Work task
In the copy, keep every record exact and leave out all images.
------ Excerpted records ------
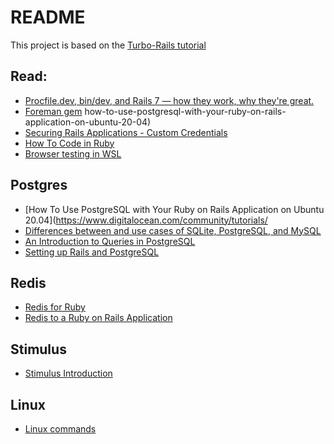 # README

This project is based on the [Turbo-Rails tutorial](https://www.hotrails.dev/turbo-rails/turbo-rails-tutorial-introduction)

## Read: 

* [Procfile.dev, bin/dev, and Rails 7 — how they work, why they're great.](https://railsnotes.xyz/blog/procfile-bin-dev-rails7) 
* [Foreman gem](https://github.com/ddollar/foreman)
how-to-use-postgresql-with-your-ruby-on-rails-application-on-ubuntu-20-04)
* [Securing Rails Applications - Custom Credentials](https://guides.rubyonrails.org/security.html#custom-credentials)
* [How To Code in Ruby](https://www.digitalocean.com/community/tutorial-series/how-to-code-in-ruby)
* [Browser testing in WSL](https://gist.github.com/danwhitston/5cea26ae0861ce1520695cff3c2c3315)

## Postgres

* [How To Use PostgreSQL with Your Ruby on Rails Application on Ubuntu 20.04](https://www.digitalocean.com/community/tutorials/
* [Differences between and use cases of SQLite, PostgreSQL, and MySQL](https://www.digitalocean.com/community/tutorials/sqlite-vs-mysql-vs-postgresql-a-comparison-of-relational-database-management-systems)
* [An Introduction to Queries in PostgreSQL](https://www.digitalocean.com/community/tutorials/introduction-to-queries-postgresql)
* [Setting up Rails and PostgreSQL](https://robrace.dev/blog/setting-up-rails-and-postgresql/)

## Redis

* [Redis for Ruby](https://redis.io/learn/develop/ruby)
* [Redis to a Ruby on Rails Application](https://yaasir007.medium.com/redis-to-a-ruby-on-rails-application-21c3105219a3)
  
## Stimulus

* [Stimulus Introduction](https://stimulus.hotwired.dev/handbook/introduction)

## Linux
* [Linux commands](https://www.geeksforgeeks.org/essential-linuxunix-commands/)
------
Response
 # README

This project is based on the [Turbo-Rails tutorial](https://www.hotrails.dev/turbo-rails/turbo-rails-tutorial-introduction)

## Read: 

* [Procfile.dev, bin/dev, and Rails 7 — how they work, why they're great.](https://railsnotes.xyz/blog/procfile-bin-dev-rails7) 
* [Foreman gem](https://github.com/ddollar/foreman)
how-to-use-postgresql-with-your-ruby-on-rails-application-on-ubuntu-20-04)
* [Securing Rails Applications - Custom Credentials](https://guides.rubyonrails.org/security.html#custom-credentials)
* [How To Code in Ruby](https://www.digitalocean.com/community/tutorial-series/how-to-code-in-ruby)
* [Browser testing in WSL](https://gist.github.com/danwhitston/5cea26ae0861ce1520695cff3c2c3315)

## Postgres

* [How To Use PostgreSQL with Your Ruby on Rails Application on Ubuntu 20.04](https://www.digitalocean.com/community/tutorials/
* [Differences between and use cases of SQLite, PostgreSQL, and MySQL](https://www.digitalocean.com/community/tutorials/sqlite-vs-mysql-vs-postgresql-a-comparison-of-relational-database-management-systems)
* [An Introduction to Queries in PostgreSQL](https://www.digitalocean.com/community/tutorials/introduction-to-queries-postgresql)
* [Setting up Rails and PostgreSQL](https://robrace.dev/blog/setting-up-rails-and-postgresql/)

## Redis

* [Redis for Ruby](https://redis.io/learn/develop/ruby)
* [Redis to a Ruby on Rails Application](https://yaasir007.medium.com/redis-to-a-ruby-on-rails-application-21c3105219a3)
  
## Stimulus

* [Stimulus Introduction](https://stimulus.hotwired.dev/handbook/introduction)

## Linux
* [Linux commands](https://www.geeksforgeeks.org/essential-linuxunix-commands/)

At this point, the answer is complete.